Он отчаянно любил веселых, честных и смелых людей. Его героем был Щорс. Он любил музыку, а больше всего на свете — стихи. Прочитав стихи, он требовал любого, но прямого ответа, терпеть не мог фальши.
— Что значит «ничего»? Говори прямо, — требовал он. — Нравится? Почему? Не нравится? Почему?
Он родился поэтом, фантазером, романтиком, фрондером.
«Прости мне фрондерства замашки…» — писал он.
Пытливо он вглядывался в людей большими умными глазами. Он был хорошим, отзывчивым, верным товарищем. Ему платили тем же. Многие любили Павку. Даже те, кто вынужден был отчитывать его за нерегулярное посещение лекций.
В детстве он был вожаком, заводилой, атаманом. И в ИФЛИ он как-то сразу оказался главарем.
Предстоящую войну Павел, в отличие от некоторых известных тогда поэтов, не рисовал в радужных красках. Не писал о малой крови и скорой победе. Он ненавидел сладкий сироп. Он твердо знал, что мы победим. Но он знал и другое: будет пролито много крови и многие не вернутся.
Нам лечь, где лечь,И там не встать, где лечь.……………И, задохнувшись «Интернационалом»,Упасть лицом на высохшие травыИ уж не встать…
Это не была тема жертвенности. Нет, это были раздумья, полные суровой романтики, невыразимой горечи и правды, правды без прикрас. Это были нелегкие, но честные раздумья.
Павка пытался уйти добровольцем еще на финскую войну, но студентов старших курсов, как правило, не брали. Ему отказали. Как и все ифлийцы, Павел тяжело переживал гибель на финском фронте Миши Молочко, Жоры Стружко и других наших товарищей. Их смерть потрясла нас. Мы стали намного старше. Мысленно мы уже примеряли шинели…
Мы стояли в кассе Большого театра. И вдруг, оттесняя нас к окошку, прошла группа толстых, нагловатых господ в шляпах.
— Кто это? — спросил я Павку.
— Немцы…
Был подписан договор о ненападении с Германией. Честно говоря, мы не совсем хорошо разбирались тогда в очень сложной международной обстановке, в целях этого договора.
Мы знали: война идет к нам, Гитлер готовится напасть на нас. Фашизм поднимался коричневым ядовитым облаком над Европой.

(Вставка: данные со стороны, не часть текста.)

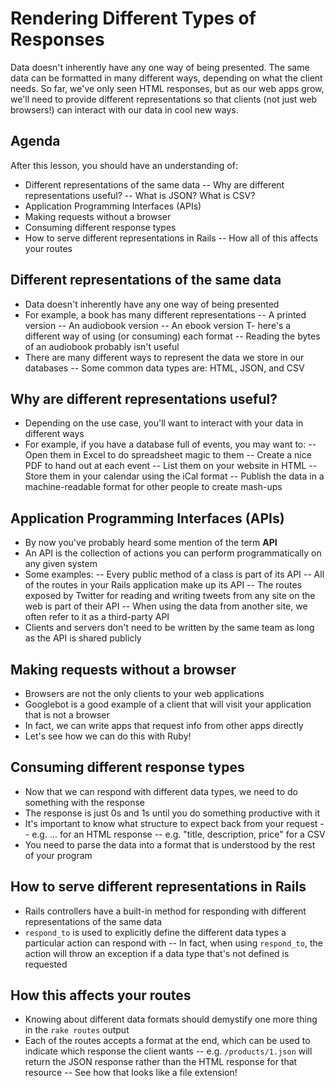 # Rendering Different Types of Responses
Data doesn't inherently have any one way of being presented. The same data can be formatted in many different ways, depending on what the client needs. So far, we've only seen HTML responses, but as our web apps grow, we'll need to provide different representations so that clients (not just web browsers!) can interact with our data in cool new ways.

## Agenda
After this lesson, you should have an understanding of:
- Different representations of the same data
-- Why are different representations useful?
-- What is JSON? What is CSV?
- Application Programming Interfaces (APIs)
- Making requests without a browser
- Consuming different response types
- How to serve different representations in Rails
-- How all of this affects your routes

## Different representations of the same data
- Data doesn't inherently have any one way of being presented
- For example, a book has many different representations
-- A printed version
-- An audiobook version
-- An ebook version
T- here's a different way of using (or consuming) each format
-- Reading the bytes of an audiobook probably isn't useful
- There are many different ways to represent the data we store in our databases
-- Some common data types are: HTML, JSON, and CSV

## Why are different representations useful?
- Depending on the use case, you'll want to interact with your data in different ways
- For example, if you have a database full of events, you may want to:
-- Open them in Excel to do spreadsheet magic to them
-- Create a nice PDF to hand out at each event
-- List them on your website in HTML
-- Store them in your calendar using the iCal format
-- Publish the data in a machine-readable format for other people to create mash-ups


## Application Programming Interfaces (APIs)
- By now you've probably heard some mention of the term **API**
- An API is the collection of actions you can perform programmatically on any given system
- Some examples:
-- Every public method of a class is part of its API
-- All of the routes in your Rails application make up its API
-- The routes exposed by Twitter for reading and writing tweets from any site on the web is part of their API
-- When using the data from another site, we often refer to it as a third-party API
- Clients and servers don't need to be written by the same team as long as the API is shared publicly

## Making requests without a browser
- Browsers are not the only clients to your web applications
- Googlebot is a good example of a client that will visit your application that is not a browser
- In fact, we can write apps that request info from other apps directly
- Let's see how we can do this with Ruby!

## Consuming different response types
- Now that we can respond with different data types, we need to do something with the response
- The response is just 0s and 1s until you do something productive with it
- It's important to know what structure to expect back from your request
-- e.g. <html>...</html> for an HTML response
-- e.g. "title, description, price" for a CSV
- You need to parse the data into a format that is understood by the rest of your program

## How to serve different representations in Rails
- Rails controllers have a built-in method for responding with different representations of the same data
- `respond_to` is used to explicitly define the different data types a particular action can respond with
-- In fact, when using `respond_to`, the action will throw an exception if a data type that's not defined is requested

## How this affects your routes
- Knowing about different data formats should demystify one more thing in the `rake routes` output
- Each of the routes accepts a format at the end, which can be used to indicate which response the client wants
-- e.g. `/products/1.json` will return the JSON response rather than the HTML response for that resource
-- See how that looks like a file extension!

Весной 1941 года шли грозовые дожди. Стоим во дворе ИФЛИ. Зашел разговор о войне. Прищурившись на солнце, Павка как-то просто и тихо сказал:
— Я с нее не вернусь, с проклятой, потому что полезу в самую бучу. Такой у меня характер.
Так и случилось. И в одной из братских могил на сопке Сахарная голова, под Новороссийском, вечным сном спит большой поэт и чудесный юноша Павел Коган, погибший на той, как нам казалось, последней войне. Последней ли?..
Перед отъездом из Москвы я с ним говорил по телефону, кажется в августе 1941 года. Павка сказал, что едет в Куйбышев. Договорились встретиться. Но встретиться в те тяжкие дни двум военным курсантам было делом нелегким…
* * *
Каждый раз, когда я иду или еду по Ленинградскому проспекту, я вспоминаю Павку, его глуховатый, ласковый голос, его чудесную улыбку, его умные, немного грустные глаза.
Никогда мы не простим тем, кто его убил. Никогда не забудем тебя, ты слышишь, Павка!
Давид Самойлов
Поколение сорокового года
Лет двадцать с лишком назад, до войны (а теперь уже можно писать — в конце тридцатых годов), по Москве ходило множество молодых поэтов. Впрочем, и сейчас, наверное, молодых поэтов в Москве не меньше, просто я не всех знаю, а тогда знал всех.